While there is a variety of backup software out there, this article will only cover two: duplicity and git-annex. git-annex is not backup software in of itself, but it is still useful for such a purpose.


Duplicity uses a GPG encrypted tar format. The primary advantage of duplicity is that the archives are very small compared to alternatives (see gilbertchen’s benchmarks). The two major disadvantages is that backup/restore time is lengthy and that the incremental backups are useless without the full backup in the chain. One thing I will give to Duplicity compared to Duplicacy is that the command-line interface is superior.

However, duplicity uses Python 2.7 (which is EOL in 2020) and doesn’t support SELinux contexts when restoring.

I’m not sure if this is a bug or not, but you should be aware that for include/exclude patterns, specifying a path like /path/to/go will also match /path/to/gopher, even when not using a wildcard.


In order to instruct Duplicity to use gpg2, pass --gpg-binary='gpg2'. You can then either use the PASSPHRASE environment variable or the --use-agent flag. If you go with the former route, your passphrase will be in cleartext, but if it’s in your crontab or protected with 700 permissions only your user can read it. For the latter, you may opt to keep your passphrase cached so that you can run the backups unattended. Add these to your ~/.gnupg/gpg-agent.conf:

default-cache-ttl 34560000
max-cache-ttl 34560000

Then reload the GPG agent (either echo RELOADAGENT | gpg-connect-agent or gpgconf --kill gpg-agent).

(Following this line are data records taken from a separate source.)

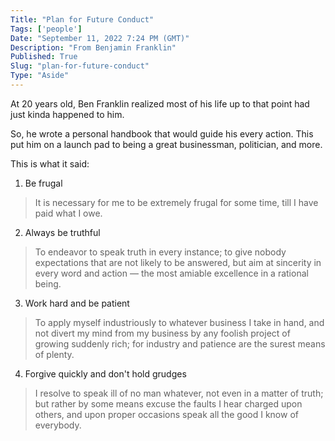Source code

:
 ```yaml
---
Title: "Plan for Future Conduct"
Tags: ['people']
Date: "September 11, 2022 7:24 PM (GMT)"
Description: "From Benjamin Franklin"
Published: True
Slug: "plan-for-future-conduct"
Type: "Aside"
---
```


At 20 years old, Ben Franklin realized most of his life up to that point had just kinda happened to him.

So, he wrote a personal handbook that would guide his every action. This put him on a launch pad to being a great businessman, politician, and more.

This is what it said:

1. Be frugal

> It is necessary for me to be extremely frugal for some time, till I have paid what I owe.

2. Always be truthful

> To endeavor to speak truth in every instance; to give nobody expectations that are not likely to be answered, but aim at sincerity in every word and action — the most amiable excellence in a rational being.

3. Work hard and be patient

> To apply myself industriously to whatever business I take in hand, and not divert my mind from my business by any foolish project of growing suddenly rich; for industry and patience are the surest means of plenty.

4. Forgive quickly and don't hold grudges

> I resolve to speak ill of no man whatever, not even in a matter of truth; but rather by some means excuse the faults I hear charged upon others, and upon proper occasions speak all the good I know of everybody.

Keychain is a front-end for ssh-agent and gpg-agent. It will cache your keys and export environment variables (SSH_AUTH_SOCK, etc.) that can be sourced for non-interactive scripts like crontabs. At the time of writing, Fedora ships version 2.8.0, which is too old for our purposes. The latest version at the time of writing (2.8.5) allows us to use GPG2. Since it’s just a shell script, installation is simple:

git clone [email protected]:funtoo/keychain.git
cd keychain && make
cp keychain ~/.local/bin/

Unless specified, Keychain will not start gpg-agent nor use gpg2. Further, you need to explicitly specify which keys to use (i.e, id_rsa). You will also need to invoke Keychain from your shell startup scripts. For Bash, this will look like:

# Environment variables automatically sourced, no need to do it manually here
eval `keychain --agents gpg,ssh --gpg2 --eval id_rsa some_gpg_key_id`

For Fish:

if status --is-interactive
    keychain --agents gpg,ssh --gpg2 --eval id_rsa some_gpg_key_id

if test -f ~/.keychain/(hostname)-gpg-fish
    source ~/.keychain/(hostname)-gpg-fish

if test -f ~/.keychain/(hostname)-fish
    source ~/.keychain/(hostname)-fish
At the time of writing the Fish example in the man Keychain page is broken. This example was pulled from issue #4583 in the Fish issue tracker.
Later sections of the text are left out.